[Stored items]

== == ==

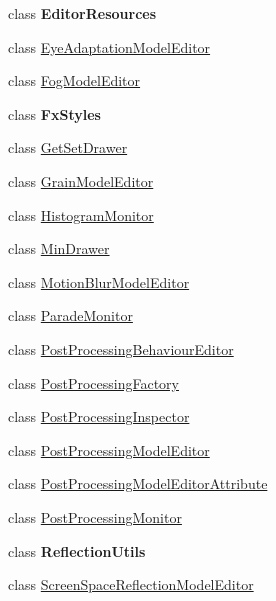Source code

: \begin{DoxyCompactItemize}
\item 
class {\bfseries Editor\+Resources}
\item 
class \mbox{\hyperlink{class_unity_editor_1_1_post_processing_1_1_eye_adaptation_model_editor}{Eye\+Adaptation\+Model\+Editor}}
\item 
class \mbox{\hyperlink{class_unity_editor_1_1_post_processing_1_1_fog_model_editor}{Fog\+Model\+Editor}}
\item 
class {\bfseries Fx\+Styles}
\item 
class \mbox{\hyperlink{class_unity_editor_1_1_post_processing_1_1_get_set_drawer}{Get\+Set\+Drawer}}
\item 
class \mbox{\hyperlink{class_unity_editor_1_1_post_processing_1_1_grain_model_editor}{Grain\+Model\+Editor}}
\item 
class \mbox{\hyperlink{class_unity_editor_1_1_post_processing_1_1_histogram_monitor}{Histogram\+Monitor}}
\item 
class \mbox{\hyperlink{class_unity_editor_1_1_post_processing_1_1_min_drawer}{Min\+Drawer}}
\item 
class \mbox{\hyperlink{class_unity_editor_1_1_post_processing_1_1_motion_blur_model_editor}{Motion\+Blur\+Model\+Editor}}
\item 
class \mbox{\hyperlink{class_unity_editor_1_1_post_processing_1_1_parade_monitor}{Parade\+Monitor}}
\item 
class \mbox{\hyperlink{class_unity_editor_1_1_post_processing_1_1_post_processing_behaviour_editor}{Post\+Processing\+Behaviour\+Editor}}
\item 
class \mbox{\hyperlink{class_unity_editor_1_1_post_processing_1_1_post_processing_factory}{Post\+Processing\+Factory}}
\item 
class \mbox{\hyperlink{class_unity_editor_1_1_post_processing_1_1_post_processing_inspector}{Post\+Processing\+Inspector}}
\item 
class \mbox{\hyperlink{class_unity_editor_1_1_post_processing_1_1_post_processing_model_editor}{Post\+Processing\+Model\+Editor}}
\item 
class \mbox{\hyperlink{class_unity_editor_1_1_post_processing_1_1_post_processing_model_editor_attribute}{Post\+Processing\+Model\+Editor\+Attribute}}
\item 
class \mbox{\hyperlink{class_unity_editor_1_1_post_processing_1_1_post_processing_monitor}{Post\+Processing\+Monitor}}
\item 
class {\bfseries Reflection\+Utils}
\item 
class \mbox{\hyperlink{class_unity_editor_1_1_post_processing_1_1_screen_space_reflection_model_editor}{Screen\+Space\+Reflection\+Model\+Editor}}

\end{DoxyCompactItemize}
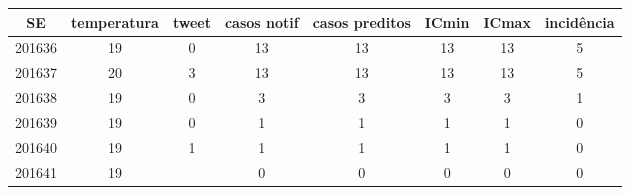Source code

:\begin{tabular}{c|ccccccc}
  \hline
SE & temperatura & tweet & casos notif & casos preditos & ICmin & ICmax & incidência \\ 
  \hline
201636 & 19 & 0 & 13 & 13 & 13 & 13 & 5 \\ 
  201637 & 20 & 3 & 13 & 13 & 13 & 13 & 5 \\ 
  201638 & 19 & 0 & 3 & 3 & 3 & 3 & 1 \\ 
  201639 & 19 & 0 & 1 & 1 & 1 & 1 & 0 \\ 
  201640 & 19 & 1 & 1 & 1 & 1 & 1 & 0 \\ 
  201641 & 19 &  & 0 & 0 & 0 & 0 & 0 \\ 
   \hline
\end{tabular}
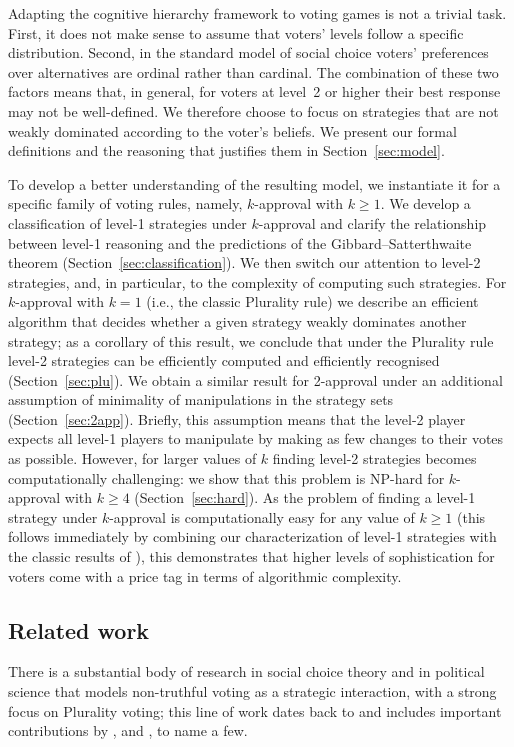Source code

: \documentclass[11pt]{article}
\begin{document}
Adapting the cognitive hierarchy framework to voting games is not a trivial task.
First, it does not make sense to assume that voters' levels follow a specific distribution.
Second, in the standard model of social choice voters' preferences over alternatives
are ordinal rather than cardinal. The combination of these two factors means that, 
in general, for voters at level~2 or higher their best response may not be well-defined.
We therefore choose to focus on strategies that are not weakly dominated according
to the voter's beliefs. We present our formal definitions and the reasoning that
justifies them in Section~\ref{sec:model}.

To develop a better understanding of the resulting model, we instantiate it for a specific family
of voting rules, namely, $k$-approval with $k\ge 1$. We develop a classification of \mbox{level-1} 
strategies under $k$-approval and clarify the relationship between level-1 reasoning and the predictions of the 
Gibbard--Satterthwaite theorem (Section~\ref{sec:classification}). We then switch our attention to level-2 strategies, 
and, in particular, to the complexity of computing such strategies.
For $k$-approval with $k=1$ (i.e., the classic Plurality rule) we describe an efficient algorithm 
that decides whether a given strategy weakly dominates another strategy; as a corollary of this result, 
we conclude that under the Plurality rule level-2 strategies can be efficiently computed 
and efficiently recognised (Section~\ref{sec:plu}). We obtain a similar result for 2-approval under an additional assumption
of minimality of manipulations in the strategy sets (Section~\ref{sec:2app}). Briefly, this assumption means that the level-2 player expects all level-1 players
to manipulate by making as few changes to their votes as possible. However, for larger values of $k$
finding level-2 strategies becomes computationally challenging: we show that this problem
is NP-hard for $k$-approval with $k\ge 4$ (Section~\ref{sec:hard}). As the problem of finding a level-1 strategy
under $k$-approval is computationally easy for any value of $k\ge 1$ (this follows immediately
by combining our characterization of level-1 strategies with the classic results of \citet{btt89}),
this demonstrates that higher levels of sophistication for voters come with a price tag in terms
of algorithmic complexity.


\subsection{Related work}\label{sec:related}
There is a substantial body of research in social choice theory and in political science 
that models non-truthful voting as a strategic interaction,
with a strong focus on Plurality voting;
this line of work dates back to \citet{far:b:voting} and includes important contributions 
by \citet{Cain1978}, \citet{fed-sen-wri:j:entry} and \citet{Cox1997}, to name a few. 
\end{document}
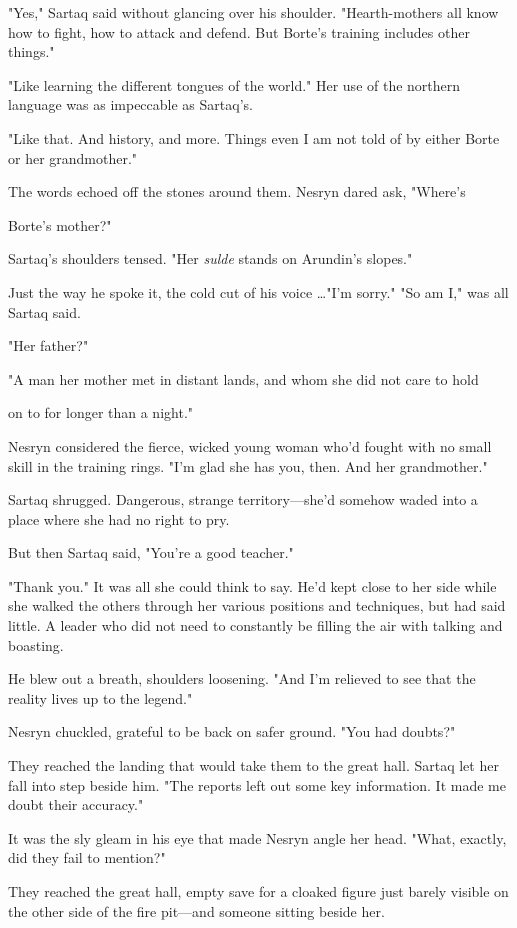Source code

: "Yes," Sartaq said without glancing over his shoulder. "Hearth-mothers all know how to fight, how to attack and defend. But Borte's training includes other things."

"Like learning the different tongues of the world." Her use of the northern language was as impeccable as Sartaq's.

"Like that. And history, and  more. Things even I am not told of by either Borte or her grandmother."

The words echoed off the stones around them. Nesryn dared ask, "Where's

Borte's mother?"

Sartaq's shoulders tensed. "Her \emph{sulde} stands on Arundin's slopes."

Just the way he spoke it, the cold cut of his voice \ldots"I'm sorry." "So am I," was all Sartaq said.

"Her father?"

"A man her mother met in distant lands, and whom she did not care to hold

on to for longer than a night."

Nesryn considered the fierce, wicked young woman who'd fought with no small skill in the training rings. "I'm glad she has you, then. And her grandmother."

Sartaq shrugged. Dangerous, strange territory---she'd somehow waded into a place where she had no right to pry.

But then Sartaq said, "You're a good teacher."

"Thank you." It was all she could think to say. He'd kept close to her side while she walked the others through her various positions and techniques, but had said little. A leader who did not need to constantly be filling the air with talking and boasting.

He blew out a breath, shoulders loosening. "And I'm relieved to see that the reality lives up to the legend."

Nesryn chuckled, grateful to be back on safer ground. "You had doubts?"

They reached the landing that would take them to the great hall. Sartaq let her fall into step beside him. "The reports left out some key information. It made me doubt their accuracy."

It was the sly gleam in his eye that made Nesryn angle her head. "What, exactly, did they fail to mention?"

They reached the great hall, empty save for a cloaked figure just barely visible on the other side of the fire pit---and someone sitting beside her.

== == ==

[Work instructions] Your response must reproduce every line of the data exactly, with images omitted.

[Answer area]
Source code

: \begin{DoxyCompactItemize}
\item 
class {\bfseries Editor\+Resources}
\item 
class \mbox{\hyperlink{class_unity_editor_1_1_post_processing_1_1_eye_adaptation_model_editor}{Eye\+Adaptation\+Model\+Editor}}
\item 
class \mbox{\hyperlink{class_unity_editor_1_1_post_processing_1_1_fog_model_editor}{Fog\+Model\+Editor}}
\item 
class {\bfseries Fx\+Styles}
\item 
class \mbox{\hyperlink{class_unity_editor_1_1_post_processing_1_1_get_set_drawer}{Get\+Set\+Drawer}}
\item 
class \mbox{\hyperlink{class_unity_editor_1_1_post_processing_1_1_grain_model_editor}{Grain\+Model\+Editor}}
\item 
class \mbox{\hyperlink{class_unity_editor_1_1_post_processing_1_1_histogram_monitor}{Histogram\+Monitor}}
\item 
class \mbox{\hyperlink{class_unity_editor_1_1_post_processing_1_1_min_drawer}{Min\+Drawer}}
\item 
class \mbox{\hyperlink{class_unity_editor_1_1_post_processing_1_1_motion_blur_model_editor}{Motion\+Blur\+Model\+Editor}}
\item 
class \mbox{\hyperlink{class_unity_editor_1_1_post_processing_1_1_parade_monitor}{Parade\+Monitor}}
\item 
class \mbox{\hyperlink{class_unity_editor_1_1_post_processing_1_1_post_processing_behaviour_editor}{Post\+Processing\+Behaviour\+Editor}}
\item 
class \mbox{\hyperlink{class_unity_editor_1_1_post_processing_1_1_post_processing_factory}{Post\+Processing\+Factory}}
\item 
class \mbox{\hyperlink{class_unity_editor_1_1_post_processing_1_1_post_processing_inspector}{Post\+Processing\+Inspector}}
\item 
class \mbox{\hyperlink{class_unity_editor_1_1_post_processing_1_1_post_processing_model_editor}{Post\+Processing\+Model\+Editor}}
\item 
class \mbox{\hyperlink{class_unity_editor_1_1_post_processing_1_1_post_processing_model_editor_attribute}{Post\+Processing\+Model\+Editor\+Attribute}}
\item 
class \mbox{\hyperlink{class_unity_editor_1_1_post_processing_1_1_post_processing_monitor}{Post\+Processing\+Monitor}}
\item 
class {\bfseries Reflection\+Utils}
\item 
class \mbox{\hyperlink{class_unity_editor_1_1_post_processing_1_1_screen_space_reflection_model_editor}{Screen\+Space\+Reflection\+Model\+Editor}}

\end{DoxyCompactItemize}
Source code

:\begin{tabular}{c|ccccccc}
  \hline
SE & temperatura & tweet & casos notif & casos preditos & ICmin & ICmax & incidência \\ 
  \hline
201636 & 19 & 0 & 13 & 13 & 13 & 13 & 5 \\ 
  201637 & 20 & 3 & 13 & 13 & 13 & 13 & 5 \\ 
  201638 & 19 & 0 & 3 & 3 & 3 & 3 & 1 \\ 
  201639 & 19 & 0 & 1 & 1 & 1 & 1 & 0 \\ 
  201640 & 19 & 1 & 1 & 1 & 1 & 1 & 0 \\ 
  201641 & 19 &  & 0 & 0 & 0 & 0 & 0 \\ 
   \hline
\end{tabular}
Source code

: \documentclass[11pt]{article}
\begin{document}
Adapting the cognitive hierarchy framework to voting games is not a trivial task.
First, it does not make sense to assume that voters' levels follow a specific distribution.
Second, in the standard model of social choice voters' preferences over alternatives
are ordinal rather than cardinal. The combination of these two factors means that, 
in general, for voters at level~2 or higher their best response may not be well-defined.
We therefore choose to focus on strategies that are not weakly dominated according
to the voter's beliefs. We present our formal definitions and the reasoning that
justifies them in Section~\ref{sec:model}.

To develop a better understanding of the resulting model, we instantiate it for a specific family
of voting rules, namely, $k$-approval with $k\ge 1$. We develop a classification of \mbox{level-1} 
strategies under $k$-approval and clarify the relationship between level-1 reasoning and the predictions of the 
Gibbard--Satterthwaite theorem (Section~\ref{sec:classification}). We then switch our attention to level-2 strategies, 
and, in particular, to the complexity of computing such strategies.
For $k$-approval with $k=1$ (i.e., the classic Plurality rule) we describe an efficient algorithm 
that decides whether a given strategy weakly dominates another strategy; as a corollary of this result, 
we conclude that under the Plurality rule level-2 strategies can be efficiently computed 
and efficiently recognised (Section~\ref{sec:plu}). We obtain a similar result for 2-approval under an additional assumption
of minimality of manipulations in the strategy sets (Section~\ref{sec:2app}). Briefly, this assumption means that the level-2 player expects all level-1 players
to manipulate by making as few changes to their votes as possible. However, for larger values of $k$
finding level-2 strategies becomes computationally challenging: we show that this problem
is NP-hard for $k$-approval with $k\ge 4$ (Section~\ref{sec:hard}). As the problem of finding a level-1 strategy
under $k$-approval is computationally easy for any value of $k\ge 1$ (this follows immediately
by combining our characterization of level-1 strategies with the classic results of \citet{btt89}),
this demonstrates that higher levels of sophistication for voters come with a price tag in terms
of algorithmic complexity.


\subsection{Related work}\label{sec:related}
There is a substantial body of research in social choice theory and in political science 
that models non-truthful voting as a strategic interaction,
with a strong focus on Plurality voting;
this line of work dates back to \citet{far:b:voting} and includes important contributions 
by \citet{Cain1978}, \citet{fed-sen-wri:j:entry} and \citet{Cox1997}, to name a few. 
\end{document}
Source code

: "Yes," Sartaq said without glancing over his shoulder. "Hearth-mothers all know how to fight, how to attack and defend. But Borte's training includes other things."

"Like learning the different tongues of the world." Her use of the northern language was as impeccable as Sartaq's.

"Like that. And history, and  more. Things even I am not told of by either Borte or her grandmother."

The words echoed off the stones around them. Nesryn dared ask, "Where's

Borte's mother?"

Sartaq's shoulders tensed. "Her \emph{sulde} stands on Arundin's slopes."

Just the way he spoke it, the cold cut of his voice \ldots"I'm sorry." "So am I," was all Sartaq said.

"Her father?"

"A man her mother met in distant lands, and whom she did not care to hold

on to for longer than a night."

Nesryn considered the fierce, wicked young woman who'd fought with no small skill in the training rings. "I'm glad she has you, then. And her grandmother."

Sartaq shrugged. Dangerous, strange territory---she'd somehow waded into a place where she had no right to pry.

But then Sartaq said, "You're a good teacher."

"Thank you." It was all she could think to say. He'd kept close to her side while she walked the others through her various positions and techniques, but had said little. A leader who did not need to constantly be filling the air with talking and boasting.

He blew out a breath, shoulders loosening. "And I'm relieved to see that the reality lives up to the legend."

Nesryn chuckled, grateful to be back on safer ground. "You had doubts?"

They reached the landing that would take them to the great hall. Sartaq let her fall into step beside him. "The reports left out some key information. It made me doubt their accuracy."

It was the sly gleam in his eye that made Nesryn angle her head. "What, exactly, did they fail to mention?"

They reached the great hall, empty save for a cloaked figure just barely visible on the other side of the fire pit---and someone sitting beside her.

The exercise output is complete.